**THE PROBLEM:**
Leave out the images and return all the data word for word.

**Document images with source code:**
>>
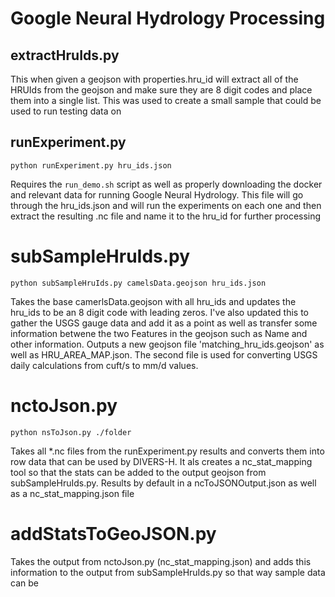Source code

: # Google Neural Hydrology Processing

## extractHruIds.py

This when given a geojson with properties.hru_id will extract all of the HRUIds from the geojson and make sure they are 8 digit codes and place them into a single list.
This was used to create a small sample that could be used to run testing data on

## runExperiment.py 

`python runExperiment.py hru_ids.json`

Requires the `run_demo.sh` script as well as properly downloading the docker and relevant data for running Google Neural Hydrology.
This file will go through the hru_ids.json and will run the experiments on each one and then extract the resulting .nc file and name it to the hru_id for further processing

# subSampleHruIds.py

`python subSampleHruIds.py camelsData.geojson hru_ids.json`

Takes the base camerlsData.geojson with all hru_ids and updates the hru_ids to be an 8 digit code with leading zeros.  I've also updated this to gather the USGS gauge data and add it as a point as well as transfer some information betwene the two Features in the geojson such as Name and other information.
Outputs a new geojson file 'matching_hru_ids.geojson' as well as HRU_AREA_MAP.json.  The second file is used for converting USGS daily calculations from cuft/s to mm/d values.

# nctoJson.py

`python nsToJson.py ./folder`

Takes all *.nc files from the runExperiment.py results and converts them into row data that can be used by DIVERS-H.  It als creates a nc_stat_mapping tool so that the stats can be added to the output geojson from subSampleHruIds.py.  Results by default in a ncToJSONOutput.json as well as a nc_stat_mapping.json file

# addStatsToGeoJSON.py

Takes the output from nctoJson.py (nc_stat_mapping.json) and adds this information to the output from subSampleHruIds.py so that way sample data can be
<<
**EXERCISE RESPONSE:**
Source code

: # Google Neural Hydrology Processing

## extractHruIds.py

This when given a geojson with properties.hru_id will extract all of the HRUIds from the geojson and make sure they are 8 digit codes and place them into a single list.
This was used to create a small sample that could be used to run testing data on

## runExperiment.py 

`python runExperiment.py hru_ids.json`

Requires the `run_demo.sh` script as well as properly downloading the docker and relevant data for running Google Neural Hydrology.
This file will go through the hru_ids.json and will run the experiments on each one and then extract the resulting .nc file and name it to the hru_id for further processing

# subSampleHruIds.py

`python subSampleHruIds.py camelsData.geojson hru_ids.json`

Takes the base camerlsData.geojson with all hru_ids and updates the hru_ids to be an 8 digit code with leading zeros.  I've also updated this to gather the USGS gauge data and add it as a point as well as transfer some information betwene the two Features in the geojson such as Name and other information.
Outputs a new geojson file 'matching_hru_ids.geojson' as well as HRU_AREA_MAP.json.  The second file is used for converting USGS daily calculations from cuft/s to mm/d values.

# nctoJson.py

`python nsToJson.py ./folder`

Takes all *.nc files from the runExperiment.py results and converts them into row data that can be used by DIVERS-H.  It als creates a nc_stat_mapping tool so that the stats can be added to the output geojson from subSampleHruIds.py.  Results by default in a ncToJSONOutput.json as well as a nc_stat_mapping.json file

# addStatsToGeoJSON.py

Takes the output from nctoJson.py (nc_stat_mapping.json) and adds this information to the output from subSampleHruIds.py so that way sample data can be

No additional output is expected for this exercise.